Pharmacy Times: Cytokine release syndrome and immune effector cell–associated neurotoxicity are major toxicities of CAR T-cell therapy. Do you see any potential for microbiome modulation to influence the severity of these toxicities, and if so, how?

Jeng: I’m not going to say that there aren’t studies that have found associations between the microbiome and these CAR T-cell toxicities, but the strength of those associations seems to be not as strong, and the response rate seems to be stronger.

Pharmacy Times: Beyond bacteria, what role might the virome, mycobiome, or microbiome-derived metabolites, such as short-chain fatty acids, play in modulating CAR T-cell efficacy, and how far away are we from translating these insights into routine clinical practice?
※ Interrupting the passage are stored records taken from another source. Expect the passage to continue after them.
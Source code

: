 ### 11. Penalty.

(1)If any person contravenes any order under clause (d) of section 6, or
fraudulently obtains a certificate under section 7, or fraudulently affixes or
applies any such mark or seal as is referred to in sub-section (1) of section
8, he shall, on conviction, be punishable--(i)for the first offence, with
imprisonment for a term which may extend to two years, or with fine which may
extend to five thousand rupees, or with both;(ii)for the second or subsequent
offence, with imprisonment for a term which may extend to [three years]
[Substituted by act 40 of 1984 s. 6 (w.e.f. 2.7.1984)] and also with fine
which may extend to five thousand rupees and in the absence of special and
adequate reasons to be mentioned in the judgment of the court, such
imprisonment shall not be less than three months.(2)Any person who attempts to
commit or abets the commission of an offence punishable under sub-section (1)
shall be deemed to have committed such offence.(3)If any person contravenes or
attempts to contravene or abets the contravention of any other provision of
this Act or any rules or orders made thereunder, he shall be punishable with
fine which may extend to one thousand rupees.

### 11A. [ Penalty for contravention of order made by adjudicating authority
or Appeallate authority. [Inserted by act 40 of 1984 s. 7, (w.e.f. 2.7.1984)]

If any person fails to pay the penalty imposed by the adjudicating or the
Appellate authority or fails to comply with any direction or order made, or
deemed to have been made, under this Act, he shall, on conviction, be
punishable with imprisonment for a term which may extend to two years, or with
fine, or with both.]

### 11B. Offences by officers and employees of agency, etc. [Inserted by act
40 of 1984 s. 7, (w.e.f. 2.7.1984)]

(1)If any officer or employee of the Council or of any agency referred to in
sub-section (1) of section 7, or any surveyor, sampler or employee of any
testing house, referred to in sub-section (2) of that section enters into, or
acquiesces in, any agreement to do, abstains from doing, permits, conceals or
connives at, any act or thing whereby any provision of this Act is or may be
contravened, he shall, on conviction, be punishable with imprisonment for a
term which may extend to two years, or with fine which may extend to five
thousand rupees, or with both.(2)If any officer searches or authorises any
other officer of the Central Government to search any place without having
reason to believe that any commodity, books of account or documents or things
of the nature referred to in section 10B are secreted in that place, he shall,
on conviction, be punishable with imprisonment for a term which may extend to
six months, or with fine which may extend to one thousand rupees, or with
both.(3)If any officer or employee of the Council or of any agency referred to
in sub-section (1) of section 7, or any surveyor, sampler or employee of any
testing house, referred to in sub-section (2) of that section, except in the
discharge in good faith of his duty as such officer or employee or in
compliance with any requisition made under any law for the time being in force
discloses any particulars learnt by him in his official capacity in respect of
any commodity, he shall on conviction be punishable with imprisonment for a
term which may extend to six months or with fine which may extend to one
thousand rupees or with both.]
Jeng: I would say that there’s been a lot of active work, primarily in preclinical models, like in mouse models, to try to identify mechanisms behind how the microbiome could be modulating CAR T-cell therapies. And there are several hits. A lot of them have focused on bacterial products, like metabolites. So there [are] some studies looking at different short-chain fatty acids like valerate, for example, or nucleotides, like in a scene. And then there are other bacterial products too. So whenever this type of finding comes up, the question comes up, can you just give the bacterial product as a drug? Is it possible? Maybe you don’t need to restore the microbiome; you just have to restore what the microbiome is generating that leads to the nice CAR T-cell response rates. And I think it’s a really interesting question.
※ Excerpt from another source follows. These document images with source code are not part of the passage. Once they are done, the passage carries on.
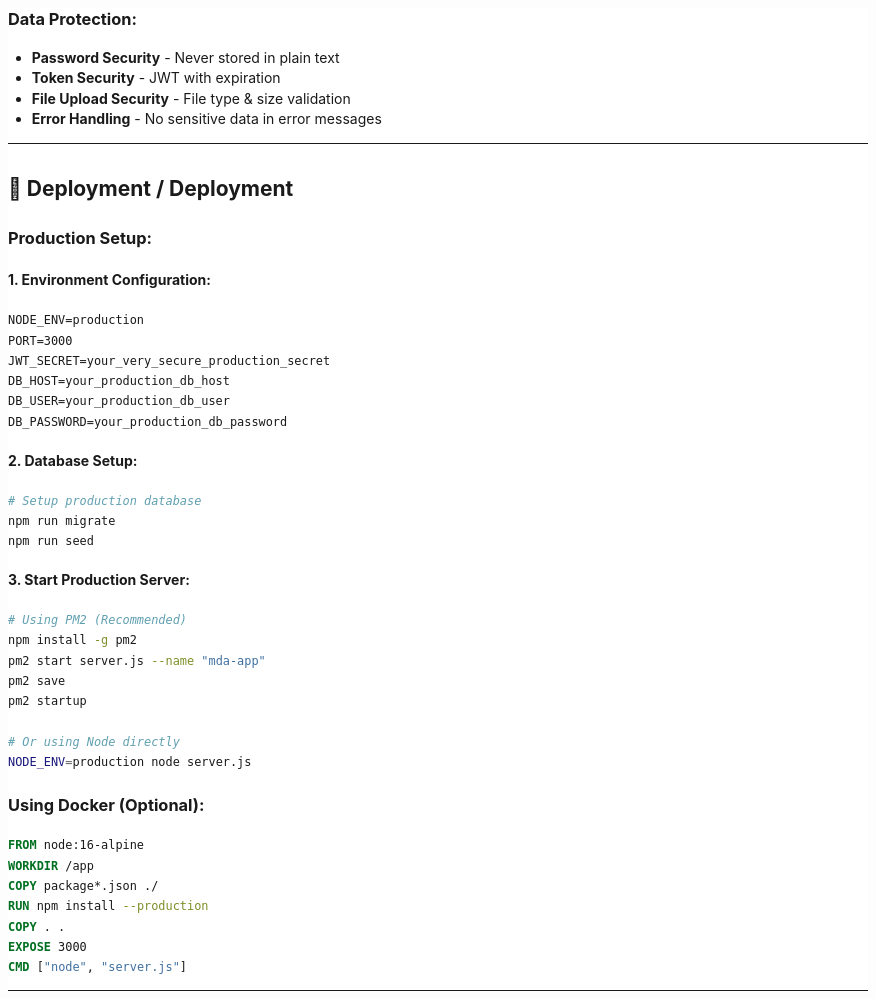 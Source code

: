 ### Data Protection:
- **Password Security** - Never stored in plain text
- **Token Security** - JWT with expiration
- **File Upload Security** - File type & size validation
- **Error Handling** - No sensitive data in error messages

---

## 🚀 Deployment / Deployment

### Production Setup:

#### 1. Environment Configuration:
```env
NODE_ENV=production
PORT=3000
JWT_SECRET=your_very_secure_production_secret
DB_HOST=your_production_db_host
DB_USER=your_production_db_user
DB_PASSWORD=your_production_db_password
```

#### 2. Database Setup:
```bash
# Setup production database
npm run migrate
npm run seed
```

#### 3. Start Production Server:
```bash
# Using PM2 (Recommended)
npm install -g pm2
pm2 start server.js --name "mda-app"
pm2 save
pm2 startup

# Or using Node directly
NODE_ENV=production node server.js
```

### Using Docker (Optional):
```dockerfile
FROM node:16-alpine
WORKDIR /app
COPY package*.json ./
RUN npm install --production
COPY . .
EXPOSE 3000
CMD ["node", "server.js"]
```

--- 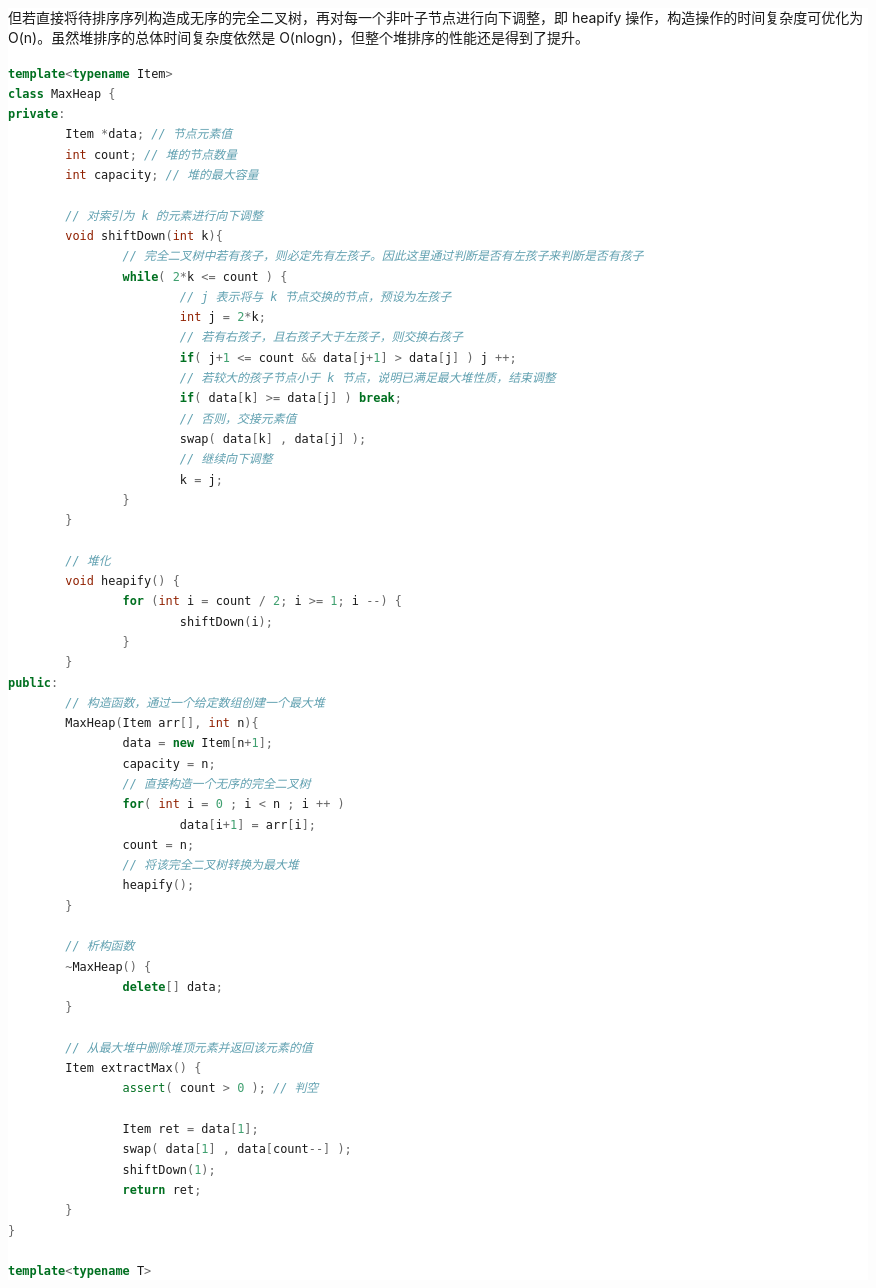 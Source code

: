 但若直接将待排序序列构造成无序的完全二叉树，再对每一个非叶子节点进行向下调整，即 heapify 操作，构造操作的时间复杂度可优化为 O(n)。虽然堆排序的总体时间复杂度依然是 O(nlogn)，但整个堆排序的性能还是得到了提升。

```cpp
template<typename Item>
class MaxHeap {
private:
		Item *data; // 节点元素值
		int count; // 堆的节点数量
		int capacity; // 堆的最大容量
		
		// 对索引为 k 的元素进行向下调整
		void shiftDown(int k){
				// 完全二叉树中若有孩子，则必定先有左孩子。因此这里通过判断是否有左孩子来判断是否有孩子
				while( 2*k <= count ) { 
						// j 表示将与 k 节点交换的节点，预设为左孩子
						int j = 2*k;
						// 若有右孩子，且右孩子大于左孩子，则交换右孩子
						if( j+1 <= count && data[j+1] > data[j] ) j ++;
						// 若较大的孩子节点小于 k 节点，说明已满足最大堆性质，结束调整
						if( data[k] >= data[j] ) break;
						// 否则，交接元素值
						swap( data[k] , data[j] );
						// 继续向下调整
						k = j;
				}
		}

		// 堆化
		void heapify() {
				for (int i = count / 2; i >= 1; i --) {
						shiftDown(i);
				}
		}
public:
		// 构造函数，通过一个给定数组创建一个最大堆
		MaxHeap(Item arr[], int n){
				data = new Item[n+1];
				capacity = n;
				// 直接构造一个无序的完全二叉树
				for( int i = 0 ; i < n ; i ++ )
						data[i+1] = arr[i];
				count = n;
				// 将该完全二叉树转换为最大堆
				heapify();
		}

		// 析构函数
		~MaxHeap() {
				delete[] data;
		}

		// 从最大堆中删除堆顶元素并返回该元素的值
		Item extractMax() {
				assert( count > 0 ); // 判空

				Item ret = data[1];
				swap( data[1] , data[count--] );
				shiftDown(1);
				return ret;
		}
}

template<typename T>
```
That said, I’m not aware of any drug companies, biotech companies, that have gone in that direction yet. Some of these products [are] naturally occurring metabolites, right? And they’re not necessarily really well thought out in terms of the delivery, the optimal delivery method, the pharmacokinetics. So short-chain fatty acids, for example…have a really short half-life in the serum. They’re cleared by the kidneys very rapidly. So it’d be really challenging to come up with a way to administer a short-chain fatty acid; you'd have to basically just do a continuous drip or something like that in the micro. When it’s produced by the microbiome, the bacteria are producing these metabolites…continuously around the clock. And so it’s kind of interesting to think about how you can replicate what the bacteria are doing pharmacokinetically. I think that’s a really interesting area. It’d be sort of ripe for, you know, a smart chemist to develop some sort of analogue…that has different [or] better pharmacokinetic properties, like a longer half-life and that sort of thing, but [that] would still hit the same target. I think a short-chain fatty acid analogue would be very interesting.

It’s still early days. I think if you need antibiotics and your doctors want to give you antibiotics, you shouldn’t fight back. I think antibiotics are important, and it’s not the end of the world if you get treated with antibiotics. There are centers that have clinical trials that are studying strategies to improve the microbiome before the CAR T-cell therapy, and in general,…healthy eating, eating a lot of variety of foods, especially a variety of different fruits and vegetables, can have a beneficial effect in terms of restoring your microbiome. There’s a lot of growing evidence for that.